The kind serving wenches poured the first course into our metal handled bowls — steaming dragon's blood soup (aka tomato basil), accompanied by a hefty slice of melt-in-your-mouth garlic bread.
Have you noticed yet? Utensils didn't exist back in medieval times, so our meal was exclusively eaten with our hands. I bet that's not how your family normally eats Thanksgiving dinner.
Next, they loaded our metal plates with the rest of the dragon — its seasoned flesh (half of a rotisserie chicken), its domed scales (half of a baked potato), and its bumpy tail (corn on the cob). After eating so much dragon, we sat back to watch the show, full and happy.

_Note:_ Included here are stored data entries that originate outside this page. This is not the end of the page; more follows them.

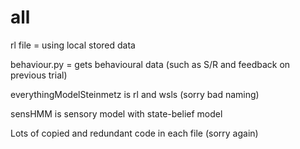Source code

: # all
rl file = using local stored data

behaviour.py = gets behavioural data (such as S/R and feedback on previous trial)

everythingModelSteinmetz is rl and wsls (sorry bad naming)

sensHMM is sensory model with state-belief model

Lots of copied and redundant code in each file (sorry again)
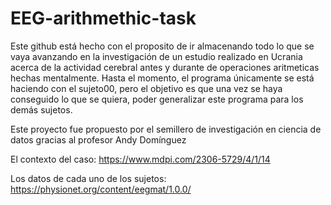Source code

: # EEG-arithmethic-task

Este github está hecho con el proposito de ir almacenando todo lo que se vaya avanzando en la investigación de un estudio realizado en Ucrania
acerca de la actividad cerebral antes y durante de operaciones aritmeticas hechas mentalmente. Hasta el momento, el programa únicamente se está haciendo con el sujeto00, pero el objetivo es que una vez se haya conseguido lo que se quiera, poder generalizar este programa para los demás sujetos.

Este proyecto fue propuesto por el semillero de investigación en ciencia de datos gracias al profesor Andy Domínguez



El contexto del caso:
https://www.mdpi.com/2306-5729/4/1/14

Los datos de cada uno de los sujetos:
https://physionet.org/content/eegmat/1.0.0/
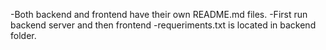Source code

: -Both backend and frontend have their own README.md files.
-First run backend server and then frontend
-requeriments.txt is located in backend folder.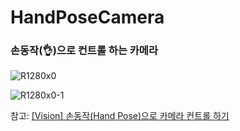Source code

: # HandPoseCamera

### 손동작(👌)으로 컨트롤 하는 카메라 


![R1280x0](https://user-images.githubusercontent.com/9502063/94335574-7f9a5280-0017-11eb-838f-41918d2fa564.gif)

![R1280x0-1](https://user-images.githubusercontent.com/9502063/94335580-845f0680-0017-11eb-8bb0-5c518531a67a.gif)
  

참고: [[Vision] 손동작(Hand Pose)으로 카메라 컨트롤 하기](https://eunjin3786.tistory.com/208?category=878095)


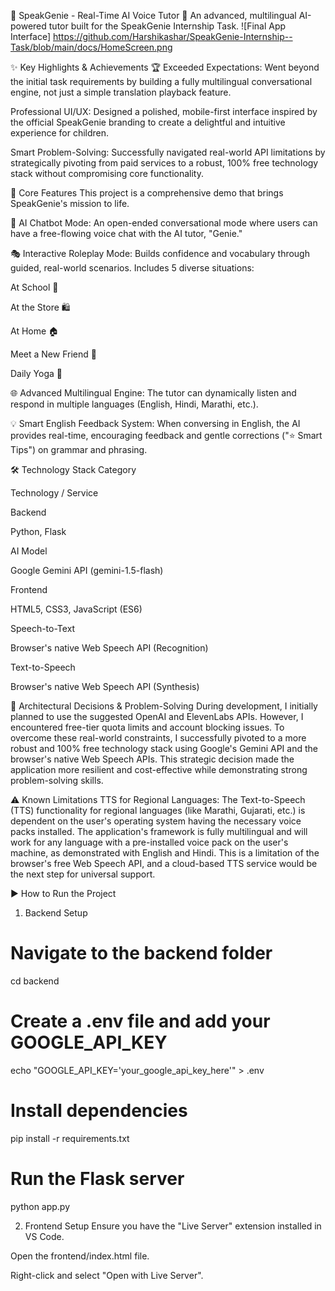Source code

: 🚀 SpeakGenie - Real-Time AI Voice Tutor 🚀
An advanced, multilingual AI-powered tutor built for the SpeakGenie Internship Task.
![Final App Interface]
https://github.com/Harshikashar/SpeakGenie-Internship--Task/blob/main/docs/HomeScreen.png

✨ Key Highlights & Achievements 🏆
Exceeded Expectations: Went beyond the initial task requirements by building a fully multilingual conversational engine, not just a simple translation playback feature.

Professional UI/UX: Designed a polished, mobile-first interface inspired by the official SpeakGenie branding to create a delightful and intuitive experience for children.

Smart Problem-Solving: Successfully navigated real-world API limitations by strategically pivoting from paid services to a robust, 100% free technology stack without compromising core functionality.

🌟 Core Features
This project is a comprehensive demo that brings SpeakGenie's mission to life.

🤖 AI Chatbot Mode: An open-ended conversational mode where users can have a free-flowing voice chat with the AI tutor, "Genie."

🎭 Interactive Roleplay Mode: Builds confidence and vocabulary through guided, real-world scenarios. Includes 5 diverse situations:

At School 🏫

At the Store 🛍️

At Home 🏠

Meet a New Friend 👋

Daily Yoga 🧘

🌐 Advanced Multilingual Engine: The tutor can dynamically listen and respond in multiple languages (English, Hindi, Marathi, etc.).

💡 Smart English Feedback System: When conversing in English, the AI provides real-time, encouraging feedback and gentle corrections ("⭐ Smart Tips") on grammar and phrasing.

🛠️ Technology Stack
Category

Technology / Service

Backend

Python, Flask

AI Model

Google Gemini API (gemini-1.5-flash)

Frontend

HTML5, CSS3, JavaScript (ES6)

Speech-to-Text

Browser's native Web Speech API (Recognition)

Text-to-Speech

Browser's native Web Speech API (Synthesis)

🧠 Architectural Decisions & Problem-Solving
During development, I initially planned to use the suggested OpenAI and ElevenLabs APIs. However, I encountered free-tier quota limits and account blocking issues. To overcome these real-world constraints, I successfully pivoted to a more robust and 100% free technology stack using Google's Gemini API and the browser's native Web Speech APIs. This strategic decision made the application more resilient and cost-effective while demonstrating strong problem-solving skills.

⚠️ Known Limitations
TTS for Regional Languages: The Text-to-Speech (TTS) functionality for regional languages (like Marathi, Gujarati, etc.) is dependent on the user's operating system having the necessary voice packs installed. The application's framework is fully multilingual and will work for any language with a pre-installed voice pack on the user's machine, as demonstrated with English and Hindi. This is a limitation of the browser's free Web Speech API, and a cloud-based TTS service would be the next step for universal support.

▶️ How to Run the Project
1. Backend Setup
# Navigate to the backend folder
cd backend

# Create a .env file and add your GOOGLE_API_KEY
echo "GOOGLE_API_KEY='your_google_api_key_here'" > .env

# Install dependencies
pip install -r requirements.txt

# Run the Flask server
python app.py

2. Frontend Setup
Ensure you have the "Live Server" extension installed in VS Code.

Open the frontend/index.html file.

Right-click and select "Open with Live Server".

Toward the end of the performance, we received our desserts (not pictured here because we ate them too fast) — a chocolate eclair and a slice of rich yellow cake with chocolate frosting, followed by a complimentary moist towelette, just like in olden times.
To accent our meal, we ordered a frozen piña colada slushie and an Octoberfest beer, both delicious.
All drink purchases required a novelty glass to hold them. Ok, fair, but when were we ever going to use a bright blue Medieval Times daquiri glass or heavy beer stein again?
We liked these lager glasses much better and have used them several times since! Now, they remind us of the amazing time we had on this very different Thanksgiving.
Soon, Queen Doña Isabella took her place on the elevated throne above the arena entrance, and began introducing the evening's challengers. She told us to cheer loudest for our hero, the Red and Yellow Knight, and hiss vehemently for our villain on the opposing wall, the Black and White Knight. Boo! Boo!
Back in the foyer, merchants sold these colorful flags for the crowd to show loyalty to their respective knights.
The tournament began with a series of skill challenges for the knights, like target spearing, ring spearing and flag catching. It was clear these mini competitions, all performed at full speed on horseback, were indicative of each rider's true talent and hours of practice.
There are the Queen and the Lord Chancellor, bantering from their red velvet-shrouded perch.
After announcing who won the skill challenge segment, the Queen asked the knights if they were ready to compete for the title of champion by jousting in center ring. They all agreed while a protective black netting was lowered to protect us from flying debris.
This is where the scripted part of the performance took over.
The knights took turns galloping at one another with sharp jousting lances, a splintering of wood exploding on their shields with each impact.
Some knights fell dramatically to the ground and were rewarded with a vicious battle from their opponent, their squires rushing to pass them a sword or axe or mace to defend themselves.
I don't know how they didn't get sand in their eyes, rolling around the arena in exaggerated hand-to-hand combat.
Finally, after all the match ups had concluded, the winning knight took center ring, bathed in the glow of his victory.
The Queen asked us if we wanted the losers to die for their shameful defeat, but we decided to let them live to fight again.
Our hero may not have won that night, but he fought nobly and had such long, flowing hair, we forgave him.
This is just a taste of the fascinating entertainment we enjoyed at Medieval Times. No time to detail the incredible showmanship displayed by the Master of Horses and his fleet of dancing steeds or the Royal Falconer and her trained falcon.
Guests were invited to start (or conclude) the evening with an array of medieval paraphernalia, like a commemorative headdress, light-up sword or real metal sword to take home and display.
Before leaving, we daydreamed about what our lives would be like as royals...and determined that we liked our current lives just fine, though it was fun to dress up and time travel for one evening.